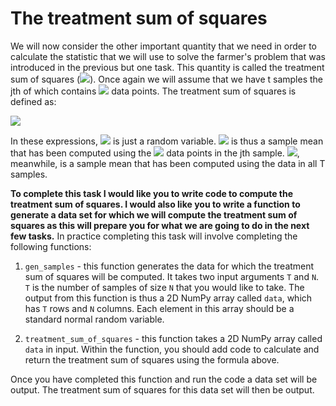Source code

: # The treatment sum of squares

We will now consider the other important quantity that we need in order to calculate the statistic that we will use to solve the farmer's problem that was introduced in the previous but one task.  This quantity is called the treatment sum of squares (![](https://render.githubusercontent.com/render/math?math=SS_T)).  Once again we will assume that we have t samples the jth of which contains ![](https://render.githubusercontent.com/render/math?math=n_j) data points.  The treatment sum of squares is defined as:

![](https://render.githubusercontent.com/render/math?math=SS_T=\sum_{j=1}^t\sum_{i=1}^{n_j}(\overline{X}_j-\overline{X})^2\qquad\textrm{where}\qquad\overline{X}_j=\frac{1}{n_j}\sum_{i=1}^{n_j}X_i\qquad\textrm{and}\qquad\overline{X}=\frac{1}{t}\sum_{=1}^t\overline{X}_j)

In these expressions, ![](https://render.githubusercontent.com/render/math?math=X_i) is just a random variable.  ![](https://render.githubusercontent.com/render/math?math=\overline{X_j}) is thus a sample mean that has been computed using the ![](https://render.githubusercontent.com/render/math?math=n_j) data points in the jth sample.  ![](https://render.githubusercontent.com/render/math?math=\overline{X}), meanwhile, is a sample mean that has been computed using the data in all T samples.  

__To complete this task I would like you to write code to compute the treatment sum of squares.   I would also like you to write a function to generate a data set for which we will compute the treatment sum of squares as this will prepare you for what we are going to do in the next few tasks.__  In practice completing this task will involve completing the following functions:

1. `gen_samples` - this function generates the data for which the treatment sum of squares will be computed.  It takes two input arguments `T` and `N`.  `T` is the number of samples of size `N` that you would like to take.  The output from this function is thus a 2D NumPy array called `data`, which has `T` rows and `N` columns.  Each element in this array should be a standard normal random variable.

2. `treatment_sum_of_squares` - this function takes a 2D NumPy array called `data` in input.  Within the function, you should add code to calculate and return the treatment sum of squares using the formula above.

Once you have completed this function and run the code a data set will be output. The treatment sum of squares for this data set will then be output.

----

Tail of the listing, starting at the line with "the formula above." and ending at the last line: output it exactly and add nothing.

Task output
2. `treatment_sum_of_squares` - this function takes a 2D NumPy array called `data` in input.  Within the function, you should add code to calculate and return the treatment sum of squares using the formula above.

Once you have completed this function and run the code a data set will be output. The treatment sum of squares for this data set will then be output.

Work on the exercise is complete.